Glasgow to Cambuslang Bridge

This section, which is 15 kilometres (9.3 mi) long, starts at Partick station (which is on a line from Glasgow Central station) and proceeds on the north bank of the River Clyde to Cambuslang Bridge. The bridge is a short distance from Cambuslang railway station. The path passes by a number of other long distance paths, including the Glasgow to Inverness National Cycle Route, the Kelvin Walkway and paths to Edinburgh, Irvine and Greenock. The path passes a number of sites of interest.

Cambuslang Bridge to Strathclyde Country Park

For most of this section the path stays close to the River Clyde. It passes Bothwell Castle, David Livingstone Centre, the remains of Craighead Viaduct and Raith Haugh Nature Reserve. This section of the path ends at the Watersports Centre in Strathclyde Country Park. The nearest railway station is approximately 1 mile (1.6 km) away at Motherwell on both the West Coast Main Line and Argyle Line. This section is 14 kilometres (8.7 mi) in length.

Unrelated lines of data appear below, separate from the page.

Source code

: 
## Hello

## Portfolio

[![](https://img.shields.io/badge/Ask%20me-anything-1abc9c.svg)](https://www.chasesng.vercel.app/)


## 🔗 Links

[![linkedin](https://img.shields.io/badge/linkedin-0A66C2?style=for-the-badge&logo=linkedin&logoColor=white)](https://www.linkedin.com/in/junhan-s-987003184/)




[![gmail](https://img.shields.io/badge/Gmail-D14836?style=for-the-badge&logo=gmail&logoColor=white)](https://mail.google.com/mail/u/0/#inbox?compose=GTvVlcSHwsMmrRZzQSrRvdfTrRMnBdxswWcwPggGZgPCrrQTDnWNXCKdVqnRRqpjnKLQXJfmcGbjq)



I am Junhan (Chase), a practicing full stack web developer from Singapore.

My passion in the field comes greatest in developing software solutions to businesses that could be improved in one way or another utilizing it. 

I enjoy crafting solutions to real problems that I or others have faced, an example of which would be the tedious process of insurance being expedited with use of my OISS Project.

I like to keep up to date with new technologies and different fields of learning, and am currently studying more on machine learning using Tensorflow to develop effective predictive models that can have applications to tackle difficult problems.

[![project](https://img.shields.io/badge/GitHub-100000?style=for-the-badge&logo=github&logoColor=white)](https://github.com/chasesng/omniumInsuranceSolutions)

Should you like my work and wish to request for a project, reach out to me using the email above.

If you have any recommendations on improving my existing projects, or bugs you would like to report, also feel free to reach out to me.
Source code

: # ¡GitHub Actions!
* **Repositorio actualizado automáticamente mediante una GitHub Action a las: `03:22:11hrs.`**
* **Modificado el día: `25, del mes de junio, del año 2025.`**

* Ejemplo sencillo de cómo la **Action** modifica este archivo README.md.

Strathclyde Country Park to Cardies Bridge

This section, which is 14 kilometres (8.7 mi) long, follows the north bank of the River Clyde (apart from a short section at the end) through open country. It passes the Avon Walkway which can be followed to Chatelherault Country Park. The section ends at Cardies Bride which is 5.1 kilometres (3.2 mi) from the closest train station at Wishaw.

Cardies Bridge to Crossford

This 10 km (6.2 mi) section runs through attractive open countryside. This part of the Clyde Valley was famous for its orchards and greenhouses. Many remain, though few of the orchards are still in commercial production. The path passes the well preserved 16th century Craignethan Castle. This section ends at the village of Crossford. There are bus services to Lanark, and to Hamilton. The nearest railway station is approximately 5.6 kilometres (3.5 mi) away, uphill at Carluke.

Crossford to New Lanark

This section, which is 11 kilometres (6.8 mi) long, is arguably the most attractive section of the path. The path proceeds through open country along the banks of the River Clyde. It first passes Stonybyres Hydroelectric Station. This was built in 1927. The falls here are 21 metres high and migrating salmon and sea trout cannot get any higher up the river. After passing Lanark (founded 1180) the path enters the UNESCO World Heritage village of New Lanark. The village and mills were built in the 18th century to harness the power of the River Clyde to process cotton. It is now a restored industrial village in a rural setting. Beyond the village the path enters the Falls of Clyde Nature Reserve and passes the Bonnington Hydroelectric Station, and the remaining three Falls of Clyde. The most spectacular of these is the 28-metre-high Corra Linn.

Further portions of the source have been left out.